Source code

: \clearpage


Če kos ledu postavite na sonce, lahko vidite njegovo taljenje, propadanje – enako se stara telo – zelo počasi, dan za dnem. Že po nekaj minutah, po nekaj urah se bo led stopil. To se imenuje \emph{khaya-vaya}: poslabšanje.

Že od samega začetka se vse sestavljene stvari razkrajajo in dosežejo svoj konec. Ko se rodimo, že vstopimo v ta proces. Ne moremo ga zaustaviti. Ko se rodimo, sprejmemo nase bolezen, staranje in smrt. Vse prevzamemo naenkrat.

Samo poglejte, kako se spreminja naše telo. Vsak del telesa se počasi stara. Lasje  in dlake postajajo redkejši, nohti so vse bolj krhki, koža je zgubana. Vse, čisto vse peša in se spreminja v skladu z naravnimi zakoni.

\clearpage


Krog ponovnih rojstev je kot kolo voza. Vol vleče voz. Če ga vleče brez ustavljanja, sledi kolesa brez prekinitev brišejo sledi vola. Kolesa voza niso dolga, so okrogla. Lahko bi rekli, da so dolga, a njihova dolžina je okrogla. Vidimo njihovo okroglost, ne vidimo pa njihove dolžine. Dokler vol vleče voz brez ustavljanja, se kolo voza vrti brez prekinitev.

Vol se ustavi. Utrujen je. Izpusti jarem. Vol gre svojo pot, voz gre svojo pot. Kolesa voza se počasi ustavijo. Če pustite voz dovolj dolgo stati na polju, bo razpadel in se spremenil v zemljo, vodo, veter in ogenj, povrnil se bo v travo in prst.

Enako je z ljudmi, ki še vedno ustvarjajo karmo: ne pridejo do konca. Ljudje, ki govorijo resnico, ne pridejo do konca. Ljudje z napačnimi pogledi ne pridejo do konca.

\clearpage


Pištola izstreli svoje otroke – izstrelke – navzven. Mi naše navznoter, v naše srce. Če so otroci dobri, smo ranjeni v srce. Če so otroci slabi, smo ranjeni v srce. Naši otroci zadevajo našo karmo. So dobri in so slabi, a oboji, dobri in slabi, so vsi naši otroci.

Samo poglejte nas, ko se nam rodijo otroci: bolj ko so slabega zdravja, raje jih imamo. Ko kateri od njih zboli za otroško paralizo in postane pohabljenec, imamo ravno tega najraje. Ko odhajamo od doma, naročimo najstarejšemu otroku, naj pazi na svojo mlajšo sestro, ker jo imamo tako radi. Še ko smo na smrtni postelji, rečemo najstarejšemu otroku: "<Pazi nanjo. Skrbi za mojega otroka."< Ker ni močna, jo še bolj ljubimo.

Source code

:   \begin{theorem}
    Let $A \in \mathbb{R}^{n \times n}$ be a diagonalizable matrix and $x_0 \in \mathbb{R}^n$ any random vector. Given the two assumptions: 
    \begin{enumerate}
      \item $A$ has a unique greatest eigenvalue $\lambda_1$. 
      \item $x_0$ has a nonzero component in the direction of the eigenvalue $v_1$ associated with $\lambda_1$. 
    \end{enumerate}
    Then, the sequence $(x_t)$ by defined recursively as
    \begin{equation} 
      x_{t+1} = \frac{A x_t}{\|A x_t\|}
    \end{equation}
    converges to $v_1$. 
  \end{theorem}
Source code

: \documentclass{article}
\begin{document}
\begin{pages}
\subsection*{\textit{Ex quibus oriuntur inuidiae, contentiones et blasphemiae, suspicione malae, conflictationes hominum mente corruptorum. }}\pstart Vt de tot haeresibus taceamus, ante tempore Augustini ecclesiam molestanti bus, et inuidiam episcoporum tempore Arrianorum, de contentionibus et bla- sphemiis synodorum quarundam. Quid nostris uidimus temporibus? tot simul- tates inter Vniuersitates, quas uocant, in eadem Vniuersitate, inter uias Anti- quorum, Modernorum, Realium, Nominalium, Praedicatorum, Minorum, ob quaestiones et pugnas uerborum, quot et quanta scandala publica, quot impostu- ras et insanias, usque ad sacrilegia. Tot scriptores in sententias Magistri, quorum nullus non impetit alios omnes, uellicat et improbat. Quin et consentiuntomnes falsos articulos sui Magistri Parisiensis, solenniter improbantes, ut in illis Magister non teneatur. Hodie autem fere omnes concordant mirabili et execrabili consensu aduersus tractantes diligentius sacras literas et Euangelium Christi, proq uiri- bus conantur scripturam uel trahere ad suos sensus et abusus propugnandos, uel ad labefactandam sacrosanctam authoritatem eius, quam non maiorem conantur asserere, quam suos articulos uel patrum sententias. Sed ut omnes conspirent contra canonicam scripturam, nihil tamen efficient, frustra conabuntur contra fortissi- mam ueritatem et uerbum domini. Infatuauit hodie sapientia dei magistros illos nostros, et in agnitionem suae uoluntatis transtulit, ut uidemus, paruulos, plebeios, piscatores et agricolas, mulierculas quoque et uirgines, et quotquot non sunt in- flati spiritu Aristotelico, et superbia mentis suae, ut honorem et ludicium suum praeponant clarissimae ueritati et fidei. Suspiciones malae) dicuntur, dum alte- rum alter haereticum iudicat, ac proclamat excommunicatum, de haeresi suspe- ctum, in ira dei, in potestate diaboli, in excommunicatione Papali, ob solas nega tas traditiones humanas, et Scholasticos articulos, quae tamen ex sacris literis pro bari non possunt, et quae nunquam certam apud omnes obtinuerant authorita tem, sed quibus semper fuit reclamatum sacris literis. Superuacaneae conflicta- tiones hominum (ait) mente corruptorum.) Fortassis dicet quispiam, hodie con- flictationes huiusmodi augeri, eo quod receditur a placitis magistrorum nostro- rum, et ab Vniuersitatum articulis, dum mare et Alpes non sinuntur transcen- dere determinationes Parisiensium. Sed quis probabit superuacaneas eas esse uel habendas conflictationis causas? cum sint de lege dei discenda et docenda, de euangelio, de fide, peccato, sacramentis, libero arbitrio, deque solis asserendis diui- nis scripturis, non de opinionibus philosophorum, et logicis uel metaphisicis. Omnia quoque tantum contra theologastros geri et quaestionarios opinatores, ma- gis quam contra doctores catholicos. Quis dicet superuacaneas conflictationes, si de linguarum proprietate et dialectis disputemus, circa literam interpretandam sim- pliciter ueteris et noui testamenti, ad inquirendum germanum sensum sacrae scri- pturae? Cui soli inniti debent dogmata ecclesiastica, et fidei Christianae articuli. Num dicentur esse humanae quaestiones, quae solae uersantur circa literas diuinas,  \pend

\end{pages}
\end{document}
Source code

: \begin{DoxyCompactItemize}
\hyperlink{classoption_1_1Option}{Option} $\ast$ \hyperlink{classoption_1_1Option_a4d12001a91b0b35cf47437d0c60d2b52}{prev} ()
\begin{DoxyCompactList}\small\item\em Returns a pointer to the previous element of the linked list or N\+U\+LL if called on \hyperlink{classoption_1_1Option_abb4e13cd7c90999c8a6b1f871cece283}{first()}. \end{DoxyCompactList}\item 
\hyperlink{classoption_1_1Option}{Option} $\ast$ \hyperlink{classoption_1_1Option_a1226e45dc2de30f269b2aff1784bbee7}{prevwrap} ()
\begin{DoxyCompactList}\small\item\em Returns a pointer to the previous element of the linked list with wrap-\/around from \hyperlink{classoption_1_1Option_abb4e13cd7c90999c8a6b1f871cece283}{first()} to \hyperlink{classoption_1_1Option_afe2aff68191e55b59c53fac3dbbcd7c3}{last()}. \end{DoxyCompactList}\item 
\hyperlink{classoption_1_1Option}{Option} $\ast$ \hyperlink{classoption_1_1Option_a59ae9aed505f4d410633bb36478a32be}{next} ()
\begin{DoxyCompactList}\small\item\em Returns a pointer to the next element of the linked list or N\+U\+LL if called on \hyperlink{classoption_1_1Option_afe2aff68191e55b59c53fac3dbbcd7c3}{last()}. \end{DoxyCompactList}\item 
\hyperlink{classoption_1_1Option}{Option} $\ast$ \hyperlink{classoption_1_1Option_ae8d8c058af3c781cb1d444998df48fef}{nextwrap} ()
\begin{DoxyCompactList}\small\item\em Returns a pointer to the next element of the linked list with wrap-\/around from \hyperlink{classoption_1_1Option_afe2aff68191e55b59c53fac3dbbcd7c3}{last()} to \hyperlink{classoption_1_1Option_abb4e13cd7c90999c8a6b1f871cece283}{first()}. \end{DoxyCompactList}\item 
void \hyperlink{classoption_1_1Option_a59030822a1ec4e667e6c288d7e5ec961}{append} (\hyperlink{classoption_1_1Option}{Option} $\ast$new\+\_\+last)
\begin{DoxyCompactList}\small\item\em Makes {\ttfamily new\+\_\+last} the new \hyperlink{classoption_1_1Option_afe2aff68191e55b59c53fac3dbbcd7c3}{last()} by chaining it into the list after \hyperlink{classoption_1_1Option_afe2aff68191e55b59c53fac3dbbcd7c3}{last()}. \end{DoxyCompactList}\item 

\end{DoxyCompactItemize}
════
Your task: No line before the one with "next element of the linked list or" belongs in the answer; copy that line and the rest of the records exactly.

Answer below:
\begin{DoxyCompactList}\small\item\em Returns a pointer to the next element of the linked list or N\+U\+LL if called on \hyperlink{classoption_1_1Option_afe2aff68191e55b59c53fac3dbbcd7c3}{last()}. \end{DoxyCompactList}\item 
\hyperlink{classoption_1_1Option}{Option} $\ast$ \hyperlink{classoption_1_1Option_ae8d8c058af3c781cb1d444998df48fef}{nextwrap} ()
\begin{DoxyCompactList}\small\item\em Returns a pointer to the next element of the linked list with wrap-\/around from \hyperlink{classoption_1_1Option_afe2aff68191e55b59c53fac3dbbcd7c3}{last()} to \hyperlink{classoption_1_1Option_abb4e13cd7c90999c8a6b1f871cece283}{first()}. \end{DoxyCompactList}\item 
void \hyperlink{classoption_1_1Option_a59030822a1ec4e667e6c288d7e5ec961}{append} (\hyperlink{classoption_1_1Option}{Option} $\ast$new\+\_\+last)
\begin{DoxyCompactList}\small\item\em Makes {\ttfamily new\+\_\+last} the new \hyperlink{classoption_1_1Option_afe2aff68191e55b59c53fac3dbbcd7c3}{last()} by chaining it into the list after \hyperlink{classoption_1_1Option_afe2aff68191e55b59c53fac3dbbcd7c3}{last()}. \end{DoxyCompactList}\item 

\end{DoxyCompactItemize}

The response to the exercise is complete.